私は学校の階段をこれでもか、というぐらいの速さで駆け下りた。
正直自分でも、何をしているのかが理解できなかった。
ただ、自分の感覚だけを信じて、廊下を走った。
校門を出て、クラスの窓から見える歩道のところに行った。もうすでに、そこには誰もいなかった。私はさっき見たあの人が行った方向へ、また走り出した。
呼吸が荒い。こんなに必死に走るのはいつぶりだろう。喉が苦しくて、足が千切れそうだ。
だけど、私はスピードを落とそうとしなかった。あの人を今見つけなければ、後悔する。そう思ったからだ。

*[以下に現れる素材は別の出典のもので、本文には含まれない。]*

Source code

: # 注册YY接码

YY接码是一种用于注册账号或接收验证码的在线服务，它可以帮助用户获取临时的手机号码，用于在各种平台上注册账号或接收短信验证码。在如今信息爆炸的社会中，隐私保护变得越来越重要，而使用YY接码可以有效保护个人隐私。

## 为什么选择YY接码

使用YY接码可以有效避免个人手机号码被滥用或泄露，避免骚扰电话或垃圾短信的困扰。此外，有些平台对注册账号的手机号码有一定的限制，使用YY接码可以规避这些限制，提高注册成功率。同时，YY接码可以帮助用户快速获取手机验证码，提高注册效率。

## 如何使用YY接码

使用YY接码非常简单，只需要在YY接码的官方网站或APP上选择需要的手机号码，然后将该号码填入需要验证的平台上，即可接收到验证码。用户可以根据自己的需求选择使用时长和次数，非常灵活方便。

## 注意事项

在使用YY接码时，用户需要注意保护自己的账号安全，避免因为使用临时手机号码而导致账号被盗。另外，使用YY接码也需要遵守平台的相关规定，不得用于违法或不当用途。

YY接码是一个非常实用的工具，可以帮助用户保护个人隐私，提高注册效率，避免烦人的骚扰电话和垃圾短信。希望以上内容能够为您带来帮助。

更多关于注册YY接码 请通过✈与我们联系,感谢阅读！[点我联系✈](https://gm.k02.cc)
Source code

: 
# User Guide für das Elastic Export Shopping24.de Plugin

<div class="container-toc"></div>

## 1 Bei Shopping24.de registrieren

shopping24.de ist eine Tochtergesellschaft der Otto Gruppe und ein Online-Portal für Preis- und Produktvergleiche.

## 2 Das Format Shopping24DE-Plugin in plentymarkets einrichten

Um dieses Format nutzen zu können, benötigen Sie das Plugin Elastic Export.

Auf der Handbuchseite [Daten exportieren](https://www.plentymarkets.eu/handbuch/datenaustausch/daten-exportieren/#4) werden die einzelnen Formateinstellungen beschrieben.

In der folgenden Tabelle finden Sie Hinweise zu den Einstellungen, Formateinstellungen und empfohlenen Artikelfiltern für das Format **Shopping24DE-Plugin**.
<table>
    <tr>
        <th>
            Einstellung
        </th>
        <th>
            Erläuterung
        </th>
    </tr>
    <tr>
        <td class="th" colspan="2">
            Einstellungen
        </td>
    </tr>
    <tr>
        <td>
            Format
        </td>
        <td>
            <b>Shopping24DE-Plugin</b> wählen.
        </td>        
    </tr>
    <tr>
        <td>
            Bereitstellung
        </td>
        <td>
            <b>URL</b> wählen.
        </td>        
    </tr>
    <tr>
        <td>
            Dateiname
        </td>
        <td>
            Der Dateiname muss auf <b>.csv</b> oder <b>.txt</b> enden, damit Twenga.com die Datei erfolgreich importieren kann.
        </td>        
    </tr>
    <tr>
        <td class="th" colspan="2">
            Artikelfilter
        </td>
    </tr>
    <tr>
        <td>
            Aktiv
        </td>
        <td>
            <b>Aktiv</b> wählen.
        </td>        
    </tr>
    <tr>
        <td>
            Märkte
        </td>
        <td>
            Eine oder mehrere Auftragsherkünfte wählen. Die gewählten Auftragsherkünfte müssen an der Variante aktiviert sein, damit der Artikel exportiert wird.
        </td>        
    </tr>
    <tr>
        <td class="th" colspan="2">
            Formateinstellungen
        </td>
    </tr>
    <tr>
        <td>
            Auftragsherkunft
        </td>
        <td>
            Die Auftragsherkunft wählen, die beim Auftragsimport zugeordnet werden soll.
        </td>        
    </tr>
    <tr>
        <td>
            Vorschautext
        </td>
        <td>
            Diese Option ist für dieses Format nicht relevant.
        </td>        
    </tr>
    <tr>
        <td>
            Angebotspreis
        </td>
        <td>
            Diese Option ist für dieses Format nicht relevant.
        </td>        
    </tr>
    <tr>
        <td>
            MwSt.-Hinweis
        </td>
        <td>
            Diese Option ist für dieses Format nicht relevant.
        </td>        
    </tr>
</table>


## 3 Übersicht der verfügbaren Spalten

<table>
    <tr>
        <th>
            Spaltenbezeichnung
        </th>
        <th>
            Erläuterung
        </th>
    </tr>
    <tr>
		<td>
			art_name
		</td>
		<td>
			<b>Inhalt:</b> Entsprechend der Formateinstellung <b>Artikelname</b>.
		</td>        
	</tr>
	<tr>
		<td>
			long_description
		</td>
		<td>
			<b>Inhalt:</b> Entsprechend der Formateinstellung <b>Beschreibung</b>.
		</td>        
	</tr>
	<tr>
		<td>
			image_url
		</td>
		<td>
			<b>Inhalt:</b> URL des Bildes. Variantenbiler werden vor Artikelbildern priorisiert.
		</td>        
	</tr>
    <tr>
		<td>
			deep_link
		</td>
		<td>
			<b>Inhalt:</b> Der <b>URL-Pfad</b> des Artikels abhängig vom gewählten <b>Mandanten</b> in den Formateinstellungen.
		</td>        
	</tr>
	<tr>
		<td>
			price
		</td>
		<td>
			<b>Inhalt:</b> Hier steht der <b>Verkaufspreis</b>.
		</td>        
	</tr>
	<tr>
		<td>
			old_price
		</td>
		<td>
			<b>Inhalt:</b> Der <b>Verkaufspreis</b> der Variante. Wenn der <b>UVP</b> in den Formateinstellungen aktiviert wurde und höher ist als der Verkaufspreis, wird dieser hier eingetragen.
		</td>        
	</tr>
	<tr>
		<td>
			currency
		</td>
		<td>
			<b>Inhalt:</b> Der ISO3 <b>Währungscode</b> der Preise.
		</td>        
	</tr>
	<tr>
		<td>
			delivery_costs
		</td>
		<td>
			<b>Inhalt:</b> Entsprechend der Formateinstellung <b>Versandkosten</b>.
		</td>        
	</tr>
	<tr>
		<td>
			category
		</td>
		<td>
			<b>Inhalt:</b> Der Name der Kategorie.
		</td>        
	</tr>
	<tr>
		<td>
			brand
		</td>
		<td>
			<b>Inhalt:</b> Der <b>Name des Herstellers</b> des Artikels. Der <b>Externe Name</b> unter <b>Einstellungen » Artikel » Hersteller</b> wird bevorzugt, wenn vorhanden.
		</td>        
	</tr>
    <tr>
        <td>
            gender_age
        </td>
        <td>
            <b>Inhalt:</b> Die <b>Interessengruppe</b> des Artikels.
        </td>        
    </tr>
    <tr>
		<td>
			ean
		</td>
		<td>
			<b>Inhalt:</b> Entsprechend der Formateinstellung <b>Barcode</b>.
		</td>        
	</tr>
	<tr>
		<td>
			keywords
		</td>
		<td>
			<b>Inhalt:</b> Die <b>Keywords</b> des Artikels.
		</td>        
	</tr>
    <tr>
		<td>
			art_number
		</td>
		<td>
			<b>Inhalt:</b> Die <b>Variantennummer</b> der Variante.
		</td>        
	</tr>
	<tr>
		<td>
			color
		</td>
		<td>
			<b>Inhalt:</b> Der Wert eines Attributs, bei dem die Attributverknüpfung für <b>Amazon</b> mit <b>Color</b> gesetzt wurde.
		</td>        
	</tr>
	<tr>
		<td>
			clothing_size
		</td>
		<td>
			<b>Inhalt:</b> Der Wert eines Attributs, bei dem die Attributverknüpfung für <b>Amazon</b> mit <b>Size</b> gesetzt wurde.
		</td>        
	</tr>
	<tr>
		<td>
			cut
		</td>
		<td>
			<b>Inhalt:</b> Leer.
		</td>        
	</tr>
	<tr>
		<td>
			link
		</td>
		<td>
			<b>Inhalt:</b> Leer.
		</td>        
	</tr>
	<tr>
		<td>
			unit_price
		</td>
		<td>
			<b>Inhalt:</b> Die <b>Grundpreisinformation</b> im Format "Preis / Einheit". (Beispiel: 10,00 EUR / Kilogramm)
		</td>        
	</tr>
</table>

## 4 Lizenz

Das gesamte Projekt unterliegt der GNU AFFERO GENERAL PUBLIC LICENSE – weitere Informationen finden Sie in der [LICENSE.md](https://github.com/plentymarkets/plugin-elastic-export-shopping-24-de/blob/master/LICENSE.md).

ようやく、あの抹茶色のパーカーが視界に入った。私はその人を目指して、さらにスピードをあげた。
フードを深くかぶっていたその人は猛スピードで向かってくる私に気づき、その人も走り出した。私の方を時々見ながら、その人もどんどんスピードをあげた。
逃がすかぁ!!
私は必死でその人を追いかけた。
あと十五メートル。
十メートル。
七。
あともう少し。
五。
二。
私は手を延ばした。同時に、その人も私をチラッと見た。
私たちは、見事に衝突し、一緒に固いアスファルトに向かって倒れた。